Opponents call it 'permanently dissolving citizen input in West Linn through its proposed neighborhood association changes.' City Council says it's to 'promote trust and open communication between our citizens and their city government.'
I believe it is the latter.
I considered offering an exacting examination of proposed NA changes, but personal reflection might better illustrate what has happened over the last few years. It's time to tell my story.
While serving as vice president of the Tanner Basin Neighborhood Association, I worked with members to tackle issues such as proposed large-scale developments, traffic issues and nature conservancy. I did not agree with a number of the decisions the current city council had made and quickly aligned myself with like-minded people. My altruism, or naiveté, led me to believe we were fighting the good fight.
After becoming NA president, I worked with others in the community like the League of West Linn Neighborhoods, Neighbors for a Livable West Linn and the Hidden Springs Neighborhood Association. But a funny thing happened on the way to city hall. Things started becoming suspect.
My first sign was at an informal meeting of people discussing Wilderness Park, council elections, etc., and how various groups should take a coordinated approach. I brought up the Pascagoula effort and made some suggestions on how to get involved.
I was then told that 'we' should not get involved or contribute because it would only serve to make Councilor Gates look good in the next election. I replied that denying aid to Hurricane Katrina victims because it may affect public opinion of a councilor was, well, heartless.
And so it began.
What followed was nothing short of insanity. If the city suggested it, they were against it.
A small vocal group of residents were constantly demanding action on their behalf for every little thing so they could potentially find the city at fault.
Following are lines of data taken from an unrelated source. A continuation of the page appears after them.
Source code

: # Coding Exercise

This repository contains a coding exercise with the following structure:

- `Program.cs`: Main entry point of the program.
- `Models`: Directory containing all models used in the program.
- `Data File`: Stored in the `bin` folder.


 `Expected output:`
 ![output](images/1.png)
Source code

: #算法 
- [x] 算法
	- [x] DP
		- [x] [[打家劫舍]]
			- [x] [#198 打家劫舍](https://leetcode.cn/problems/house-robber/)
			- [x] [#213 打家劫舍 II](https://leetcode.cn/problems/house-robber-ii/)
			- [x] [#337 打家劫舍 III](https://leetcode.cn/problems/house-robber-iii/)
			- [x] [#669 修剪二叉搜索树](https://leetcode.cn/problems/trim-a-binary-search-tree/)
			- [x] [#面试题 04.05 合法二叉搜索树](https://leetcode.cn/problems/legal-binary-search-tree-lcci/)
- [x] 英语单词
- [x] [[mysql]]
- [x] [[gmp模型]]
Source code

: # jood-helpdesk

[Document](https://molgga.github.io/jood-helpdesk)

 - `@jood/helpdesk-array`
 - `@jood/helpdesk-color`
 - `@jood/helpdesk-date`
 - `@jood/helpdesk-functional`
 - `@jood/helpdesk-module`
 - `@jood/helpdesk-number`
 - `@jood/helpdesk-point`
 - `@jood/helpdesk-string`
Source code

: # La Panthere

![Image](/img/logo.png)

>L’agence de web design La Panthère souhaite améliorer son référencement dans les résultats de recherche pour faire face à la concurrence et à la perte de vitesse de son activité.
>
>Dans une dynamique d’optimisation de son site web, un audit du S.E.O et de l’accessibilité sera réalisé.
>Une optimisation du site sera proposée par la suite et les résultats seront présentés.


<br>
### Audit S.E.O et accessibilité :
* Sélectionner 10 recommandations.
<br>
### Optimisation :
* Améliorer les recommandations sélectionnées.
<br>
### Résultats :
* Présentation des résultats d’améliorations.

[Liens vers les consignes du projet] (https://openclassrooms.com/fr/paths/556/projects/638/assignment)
It was 'gotcha' politics at its worst. At one point, weeks were spent trading e-mails and phone calls with the city over a temporary sign on a commercial lot. After trying to be diplomatic, I finally responded to the resident, 'The membership asked its officers to follow up and we are doing that. But on a personal note, this is a petty, nitpicking waste of everyone's time and I'm embarrassed that I have to be a part of it.'
My days as a NA officer were numbered. I was tired of being bullied into wasting valuable staff time; tired of hearing people demand the city 'do something about this!' on trivial matters; tired of those calling for transparency in government constantly advising me to 'keep this close to your chest' if it was their secret plans; tired of how rudely many guest speakers were treated, and tired of watching new attendees being shouted down when offering a differing viewpoint.
But maybe most of all, I was tired of the anger. It was toxic and I no longer wanted to be a party to it. These people didn't care about West Linn; they only cared about themselves.
I haven't shared my story until now. Despite that, most people knew.
Bored and tired. That is the only legacy this subversive group can claim for our citizens.
Valerie Baker is a resident of West Linn.